-- INPUT follows --
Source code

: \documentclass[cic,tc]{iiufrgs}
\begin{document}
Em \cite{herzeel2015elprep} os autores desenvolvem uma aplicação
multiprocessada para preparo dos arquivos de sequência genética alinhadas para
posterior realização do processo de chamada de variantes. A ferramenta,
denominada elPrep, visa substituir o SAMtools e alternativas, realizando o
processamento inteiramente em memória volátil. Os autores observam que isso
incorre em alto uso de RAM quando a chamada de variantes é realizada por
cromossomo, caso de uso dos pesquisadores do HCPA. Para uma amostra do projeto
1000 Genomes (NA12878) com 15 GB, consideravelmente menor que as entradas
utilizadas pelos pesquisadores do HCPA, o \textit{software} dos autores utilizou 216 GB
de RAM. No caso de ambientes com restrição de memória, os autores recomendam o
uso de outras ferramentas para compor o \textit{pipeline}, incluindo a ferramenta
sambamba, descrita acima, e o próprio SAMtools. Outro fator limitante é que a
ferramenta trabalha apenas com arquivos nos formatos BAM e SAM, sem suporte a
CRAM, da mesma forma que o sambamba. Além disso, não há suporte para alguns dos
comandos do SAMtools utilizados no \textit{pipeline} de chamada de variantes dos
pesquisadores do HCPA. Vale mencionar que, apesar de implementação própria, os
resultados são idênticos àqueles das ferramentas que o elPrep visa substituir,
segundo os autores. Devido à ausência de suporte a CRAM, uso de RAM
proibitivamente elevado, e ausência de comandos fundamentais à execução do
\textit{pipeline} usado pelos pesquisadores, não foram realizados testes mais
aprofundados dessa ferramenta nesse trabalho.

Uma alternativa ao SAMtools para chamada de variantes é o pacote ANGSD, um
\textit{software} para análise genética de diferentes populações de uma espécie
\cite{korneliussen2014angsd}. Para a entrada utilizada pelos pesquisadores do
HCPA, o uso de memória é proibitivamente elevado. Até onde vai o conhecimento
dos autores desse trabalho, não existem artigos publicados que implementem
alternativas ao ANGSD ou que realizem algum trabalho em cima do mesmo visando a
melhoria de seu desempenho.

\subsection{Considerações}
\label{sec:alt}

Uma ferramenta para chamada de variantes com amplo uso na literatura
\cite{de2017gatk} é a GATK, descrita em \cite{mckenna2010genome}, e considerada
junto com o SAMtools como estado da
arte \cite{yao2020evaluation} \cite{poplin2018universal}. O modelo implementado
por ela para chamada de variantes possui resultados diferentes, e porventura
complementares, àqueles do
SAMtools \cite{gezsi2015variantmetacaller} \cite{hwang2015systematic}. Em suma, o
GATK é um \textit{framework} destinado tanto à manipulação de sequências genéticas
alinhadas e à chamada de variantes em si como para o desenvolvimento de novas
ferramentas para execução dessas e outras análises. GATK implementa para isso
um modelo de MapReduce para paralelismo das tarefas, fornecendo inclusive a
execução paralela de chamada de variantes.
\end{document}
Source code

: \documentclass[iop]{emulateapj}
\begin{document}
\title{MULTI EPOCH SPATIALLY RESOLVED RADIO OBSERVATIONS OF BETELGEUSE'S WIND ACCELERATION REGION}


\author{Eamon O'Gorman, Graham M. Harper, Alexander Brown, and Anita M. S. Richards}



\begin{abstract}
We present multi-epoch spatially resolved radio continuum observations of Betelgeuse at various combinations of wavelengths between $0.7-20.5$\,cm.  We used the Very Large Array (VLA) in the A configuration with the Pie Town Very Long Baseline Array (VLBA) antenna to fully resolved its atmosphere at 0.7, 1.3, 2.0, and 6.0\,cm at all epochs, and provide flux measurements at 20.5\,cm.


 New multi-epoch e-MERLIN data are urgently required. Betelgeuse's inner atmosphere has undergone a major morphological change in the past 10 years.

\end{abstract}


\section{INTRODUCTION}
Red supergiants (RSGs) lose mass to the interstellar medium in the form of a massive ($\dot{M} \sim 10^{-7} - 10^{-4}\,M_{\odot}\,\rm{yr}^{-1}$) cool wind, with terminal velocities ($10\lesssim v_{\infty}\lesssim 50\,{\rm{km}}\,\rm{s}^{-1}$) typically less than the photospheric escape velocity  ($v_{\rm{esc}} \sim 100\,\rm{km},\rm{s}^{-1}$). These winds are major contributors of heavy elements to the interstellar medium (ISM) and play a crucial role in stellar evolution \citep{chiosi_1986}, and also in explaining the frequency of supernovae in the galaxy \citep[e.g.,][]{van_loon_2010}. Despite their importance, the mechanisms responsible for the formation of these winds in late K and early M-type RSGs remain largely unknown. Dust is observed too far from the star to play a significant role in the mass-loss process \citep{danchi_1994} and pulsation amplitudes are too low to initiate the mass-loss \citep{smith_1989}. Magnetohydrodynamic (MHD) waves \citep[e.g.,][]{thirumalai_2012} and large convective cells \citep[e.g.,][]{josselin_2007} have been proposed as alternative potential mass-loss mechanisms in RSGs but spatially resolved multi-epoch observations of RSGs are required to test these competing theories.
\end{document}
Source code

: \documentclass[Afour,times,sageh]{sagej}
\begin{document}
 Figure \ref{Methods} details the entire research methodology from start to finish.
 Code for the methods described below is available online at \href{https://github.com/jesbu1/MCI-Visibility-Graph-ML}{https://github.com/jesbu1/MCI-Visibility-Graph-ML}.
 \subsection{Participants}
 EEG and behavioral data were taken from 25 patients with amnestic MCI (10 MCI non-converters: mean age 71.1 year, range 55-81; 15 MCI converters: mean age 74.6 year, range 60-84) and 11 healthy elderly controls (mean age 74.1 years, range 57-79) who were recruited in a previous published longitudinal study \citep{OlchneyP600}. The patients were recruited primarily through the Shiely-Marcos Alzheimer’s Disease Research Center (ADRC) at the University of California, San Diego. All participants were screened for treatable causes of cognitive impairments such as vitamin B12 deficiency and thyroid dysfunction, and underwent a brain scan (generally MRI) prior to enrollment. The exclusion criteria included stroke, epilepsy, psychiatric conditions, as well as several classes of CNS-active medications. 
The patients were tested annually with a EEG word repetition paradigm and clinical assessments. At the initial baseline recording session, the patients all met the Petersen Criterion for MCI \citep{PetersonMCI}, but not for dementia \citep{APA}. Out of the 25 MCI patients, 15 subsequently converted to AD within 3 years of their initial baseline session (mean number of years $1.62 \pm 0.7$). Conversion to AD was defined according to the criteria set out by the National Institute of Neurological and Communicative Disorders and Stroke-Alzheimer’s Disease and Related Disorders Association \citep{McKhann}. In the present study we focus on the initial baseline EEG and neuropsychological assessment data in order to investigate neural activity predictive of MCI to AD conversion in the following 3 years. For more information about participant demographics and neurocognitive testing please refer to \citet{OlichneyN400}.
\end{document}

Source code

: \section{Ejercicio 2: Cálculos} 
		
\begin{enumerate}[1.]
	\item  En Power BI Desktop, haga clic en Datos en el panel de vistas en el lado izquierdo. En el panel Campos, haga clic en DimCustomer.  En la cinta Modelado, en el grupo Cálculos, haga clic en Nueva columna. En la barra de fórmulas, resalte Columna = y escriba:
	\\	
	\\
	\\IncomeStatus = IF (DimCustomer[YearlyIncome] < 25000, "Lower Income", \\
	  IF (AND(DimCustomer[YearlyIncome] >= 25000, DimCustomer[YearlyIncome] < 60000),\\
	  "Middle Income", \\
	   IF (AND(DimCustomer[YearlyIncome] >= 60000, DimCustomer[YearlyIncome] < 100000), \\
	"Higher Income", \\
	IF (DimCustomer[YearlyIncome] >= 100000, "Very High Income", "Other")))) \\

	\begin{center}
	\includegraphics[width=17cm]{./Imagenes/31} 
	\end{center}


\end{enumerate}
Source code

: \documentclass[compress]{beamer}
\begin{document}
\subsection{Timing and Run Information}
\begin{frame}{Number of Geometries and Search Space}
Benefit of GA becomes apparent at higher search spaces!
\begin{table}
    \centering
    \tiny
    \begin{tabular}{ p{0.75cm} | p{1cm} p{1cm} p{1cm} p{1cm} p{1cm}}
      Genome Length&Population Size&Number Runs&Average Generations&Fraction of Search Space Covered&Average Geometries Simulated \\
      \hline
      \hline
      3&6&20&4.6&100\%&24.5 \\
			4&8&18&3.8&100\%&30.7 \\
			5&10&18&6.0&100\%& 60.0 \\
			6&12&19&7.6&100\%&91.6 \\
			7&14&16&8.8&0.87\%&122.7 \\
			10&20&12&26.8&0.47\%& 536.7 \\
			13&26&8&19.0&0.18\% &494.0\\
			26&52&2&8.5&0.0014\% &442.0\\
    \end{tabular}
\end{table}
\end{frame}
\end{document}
-- INPUT concluded --
**TASK OBJECTIVE**.
Repeat the records above line by line, from the first line through the line that contains "utilizadas pelos pesquisadores".

**ANSWER BELOW**.
Source code

: \documentclass[cic,tc]{iiufrgs}
\begin{document}
Em \cite{herzeel2015elprep} os autores desenvolvem uma aplicação
multiprocessada para preparo dos arquivos de sequência genética alinhadas para
posterior realização do processo de chamada de variantes. A ferramenta,
denominada elPrep, visa substituir o SAMtools e alternativas, realizando o
processamento inteiramente em memória volátil. Os autores observam que isso
incorre em alto uso de RAM quando a chamada de variantes é realizada por
cromossomo, caso de uso dos pesquisadores do HCPA. Para uma amostra do projeto
1000 Genomes (NA12878) com 15 GB, consideravelmente menor que as entradas
utilizadas pelos pesquisadores do HCPA, o \textit{software} dos autores utilizou 216 GB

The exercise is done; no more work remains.